----- GIVEN INFORMATION -----

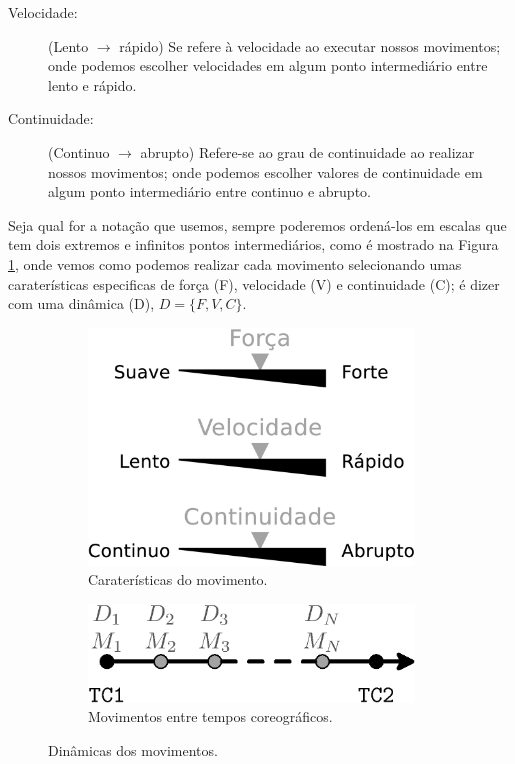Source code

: \begin{description}
\item[Velocidade:] (Lento $\rightarrow$ rápido)
Se refere à velocidade ao executar nossos movimentos;
onde podemos escolher velocidades em algum ponto intermediário entre lento e rápido. 
\item[Continuidade:] (Continuo $\rightarrow$ abrupto)
Refere-se ao grau de continuidade ao realizar nossos movimentos;
onde podemos escolher valores de continuidade em algum ponto intermediário entre continuo e abrupto.
\end{description}
Seja qual for a notação que usemos, sempre poderemos ordená-los em escalas
que tem dois extremos e infinitos pontos intermediários,
como é mostrado na Figura \ref{fig:element:moviment},
onde vemos como podemos realizar cada movimento selecionando umas caraterísticas especificas de força (F), velocidade (V) e continuidade (C);
é dizer com uma dinâmica (D),  $D=\{F, V, C\}$.
\begin{figure}[!h]
\centering
    \begin{subfigure}[b]{0.45\textwidth}
    \centering
    \includegraphics[width=0.95\textwidth]{chapters/cap-musicalidade/dinamicas-elementos1.eps}
    \caption{Caraterísticas do movimento.}
    \label{fig:element:moviment}
    \end{subfigure}
    \hfill
    \begin{subfigure}[b]{0.5\textwidth}
    \centering
    \includegraphics[width=0.95\textwidth]{chapters/cap-musicalidade/dinamicas-elementos1b.eps}
    \caption{Movimentos entre tempos coreográficos.}
    \label{fig:coreografia:moviment}
    \end{subfigure}
\caption{Dinâmicas dos movimentos.}
\label{fig:geral:moviment}
\end{figure}
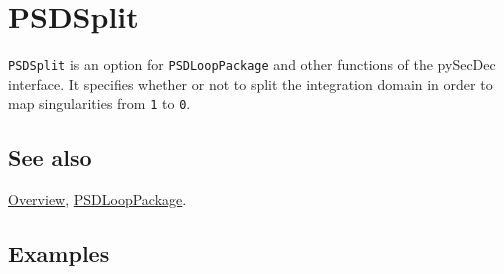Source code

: \documentclass[../FeynHelpersManual.tex]{subfiles}
\begin{document}
\hypertarget{psdsplit}{
\section{PSDSplit}\label{psdsplit}}

\texttt{PSDSplit} is an option for \texttt{PSDLoopPackage} and other
functions of the pySecDec interface. It specifies whether or not to
split the integration domain in order to map singularities from
\texttt{1} to \texttt{0}.

\subsection{See also}

\hyperlink{toc}{Overview}, \hyperlink{psdlooppackage}{PSDLoopPackage}.

\subsection{Examples}
\end{document}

-----

-- PROMPT --
The answer is the listing above restated word for word, pictures removed.

-- EXERCISE ANSWER --
Source code

: \begin{description}
\item[Velocidade:] (Lento $\rightarrow$ rápido)
Se refere à velocidade ao executar nossos movimentos;
onde podemos escolher velocidades em algum ponto intermediário entre lento e rápido. 
\item[Continuidade:] (Continuo $\rightarrow$ abrupto)
Refere-se ao grau de continuidade ao realizar nossos movimentos;
onde podemos escolher valores de continuidade em algum ponto intermediário entre continuo e abrupto.
\end{description}
Seja qual for a notação que usemos, sempre poderemos ordená-los em escalas
que tem dois extremos e infinitos pontos intermediários,
como é mostrado na Figura \ref{fig:element:moviment},
onde vemos como podemos realizar cada movimento selecionando umas caraterísticas especificas de força (F), velocidade (V) e continuidade (C);
é dizer com uma dinâmica (D),  $D=\{F, V, C\}$.
\begin{figure}[!h]
\centering
    \begin{subfigure}[b]{0.45\textwidth}
    \centering
    \includegraphics[width=0.95\textwidth]{chapters/cap-musicalidade/dinamicas-elementos1.eps}
    \caption{Caraterísticas do movimento.}
    \label{fig:element:moviment}
    \end{subfigure}
    \hfill
    \begin{subfigure}[b]{0.5\textwidth}
    \centering
    \includegraphics[width=0.95\textwidth]{chapters/cap-musicalidade/dinamicas-elementos1b.eps}
    \caption{Movimentos entre tempos coreográficos.}
    \label{fig:coreografia:moviment}
    \end{subfigure}
\caption{Dinâmicas dos movimentos.}
\label{fig:geral:moviment}
\end{figure}
Source code

: \documentclass[../FeynHelpersManual.tex]{subfiles}
\begin{document}
\hypertarget{psdsplit}{
\section{PSDSplit}\label{psdsplit}}

\texttt{PSDSplit} is an option for \texttt{PSDLoopPackage} and other
functions of the pySecDec interface. It specifies whether or not to
split the integration domain in order to map singularities from
\texttt{1} to \texttt{0}.

\subsection{See also}

\hyperlink{toc}{Overview}, \hyperlink{psdlooppackage}{PSDLoopPackage}.

\subsection{Examples}
\end{document}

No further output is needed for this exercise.